Ok, that's what 6.5.2.2#6 says. At first this appears to
conflict with 6.3.1.1 which says that a signed char can be
used wherever an unsigned int can be used.
I was reading 6.3.1.1's "may be used" as "may be used,
with well-defined behaviour". But I think this is not correct:
although it says a signed char may be used, other constraints
may still apply that render it undefined.
For example:
char ch = -2;
isalpha(ch);
? isalpha's argument is a place where an int or unsigned int
may be used, but this causes undefined behaviour because
it violates the requirement that the argument to isalpha be
in the range 0 ... UCHAR_MAX.
If you agree so far, then it follows that 6.3.1.1 actually
doesn't have any bearing on the issue we were discussing.
My original position was that the rules in 7.19.6 (fprintf)
imply that passing the char to %X caused UB, and we
have just established that other rules can 'trump' 6.3.1.1.

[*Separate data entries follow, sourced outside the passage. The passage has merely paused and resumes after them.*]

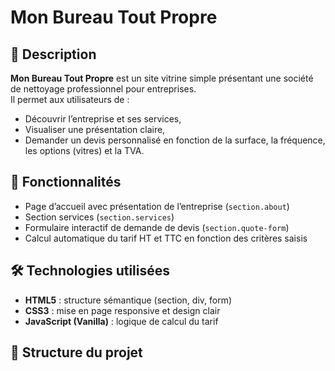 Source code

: # Mon Bureau Tout Propre

## 📌 Description
**Mon Bureau Tout Propre** est un site vitrine simple présentant une société de nettoyage professionnel pour entreprises.  
Il permet aux utilisateurs de :
- Découvrir l’entreprise et ses services,
- Visualiser une présentation claire,
- Demander un devis personnalisé en fonction de la surface, la fréquence, les options (vitres) et la TVA.

## 🚀 Fonctionnalités
- Page d’accueil avec présentation de l’entreprise (`section.about`)
- Section services (`section.services`)
- Formulaire interactif de demande de devis (`section.quote-form`)
- Calcul automatique du tarif HT et TTC en fonction des critères saisis

## 🛠️ Technologies utilisées
- **HTML5** : structure sémantique (section, div, form)
- **CSS3** : mise en page responsive et design clair
- **JavaScript (Vanilla)** : logique de calcul du tarif

## 📂 Structure du projet
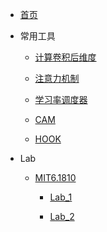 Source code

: <!-- docs/_sidebar.md -->

* [首页](/)

* 常用工具

    * [计算卷积后维度](Utils/calculate_size/)

    * [注意力机制](Utils/Attention/)

    * [学习率调度器](Utils/LrSchedule/)

    * [CAM](Utils/CAM/)

    * [HOOK](Utils/Hook/)

<!-- * 图像分类

    * [VIT](ImageClassify/VIT/)

* 图片分割
   
    * [U-net](segmentation/unet/)

    * [U-net++](segmentation/Unet++/)

* 目标检测
    * [faster-RNN](ObjectDetection/faster-RNN/)

* Baseline

    * [Swin-Trans](Baseline/SwinTransformer/)

    * [MobileNet](Baseline/MobileNet/)

    * [ShuffleNet](Baseline/ShuffleNet/)

* 论文收集

    * [精读](Paper/Intensive/)
    
        * [行人属性识别](Paper/Intensive/Pedestrian_attribute_recognition/)

    * [略读](Paper/Rough/)

* 竞赛

    * [图像分割](Competition/Segmentation/)

        * [Carvana_Segmentation](Competition/Segmentation/Carvana/)

* 第三方库

    * [einops](ThreePackage/einops/)

    * [timm](ThreePackage/timm/)

* CPP

    * [基础补充](CPP/Basic/) -->

* Lab

    * [MIT6.1810](Lab/mit6s081/)

        * [Lab_1](Lab/mit6s081/Lab1_utils/)
        
        * [Lab_2](Lab/mit6s081/Lab2_syscall/) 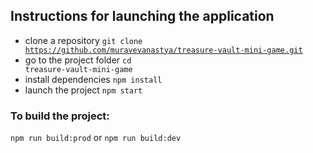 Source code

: ## Instructions for launching the application
* clone a repository <code>git clone https://github.com/muravevanastya/treasure-vault-mini-game.git</code>
* go to the project folder <code>cd treasure-vault-mini-game</code>
* install dependencies <code>npm install</code>
* launch the project <code>npm start</code>

### To build the project:
<code>npm run build:prod</code>
or
<code>npm run build:dev</code> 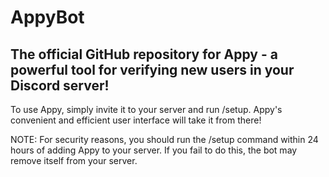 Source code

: # AppyBot
## The official GitHub repository for Appy - a powerful tool for verifying new users in your Discord server!

To use Appy, simply invite it to your server and run /setup. Appy's convenient and efficient user interface will take it from there!

NOTE: For security reasons, you should run the /setup command within 24 hours of adding Appy to your server. If you fail to do this, the bot may remove itself from your server.
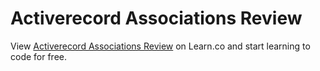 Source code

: # Activerecord Associations Review
<p class='util--hide'>View <a href='https://learn.co/lessons/phrg-activerecord-associations-review'>Activerecord Associations Review</a> on Learn.co and start learning to code for free.</p>
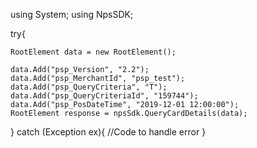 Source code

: using System;
using NpsSDK;

try{

    RootElement data = new RootElement();

    data.Add("psp_Version", "2.2");
    data.Add("psp_MerchantId", "psp_test");
    data.Add("psp_QueryCriteria", "T");
    data.Add("psp_QueryCriteriaId", "159744");
    data.Add("psp_PosDateTime", "2019-12-01 12:00:00");
    RootElement response = npsSdk.QueryCardDetails(data);

}
catch (Exception ex){
    //Code to handle error
}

If I can continue replying to your other post here instead of
having 2 sub-threads: it looks like the resolution is to say
that 7.19.6#7 is talking about the pre-promotion argument,
but #8 ("The int parameter to %d...") is talking about the
post-promotion argument. This is clearly the intent,
although it was not clear to me at first that the wording
expressed this intent accurately.
Have we resolved the case of:
char c = 0x20;
printf("%X\n", c);
?
6.5.2.2#6 says:
If the function is defined with a type that does not include
a prototype, and the types of the arguments after promotion
are not compatible with those of the parameters after
promotion, the behavior is undefined, except for the following
cases:
-- one promoted type is a signed integer type, the other
promoted type is the corresponding unsigned integer type,
and the value is representable in both types;
-- both types are pointers to qualified or unqualified versions
of a character type orvoid.
But the fprintf call is not a function defined with a type that does
not include a prototype. Even if we ignore that clause, and
assume that everything mentioned in 6.5.2.2#6 is part of
"default argument promotions", then how can you compare
the post-promotion argument type with the "type of the
parameter" ? The parameter is "..." which has no type.
If we assume that the definition of fprintf also provides
definitions of parameters to which 6.5.2.2#6 can be applied,
that would solve the problem.
A corollary of this would be that you can pass (char *)
and (unsigned char *) pointers as parameters to %p,
without having to cast them to (void *) first.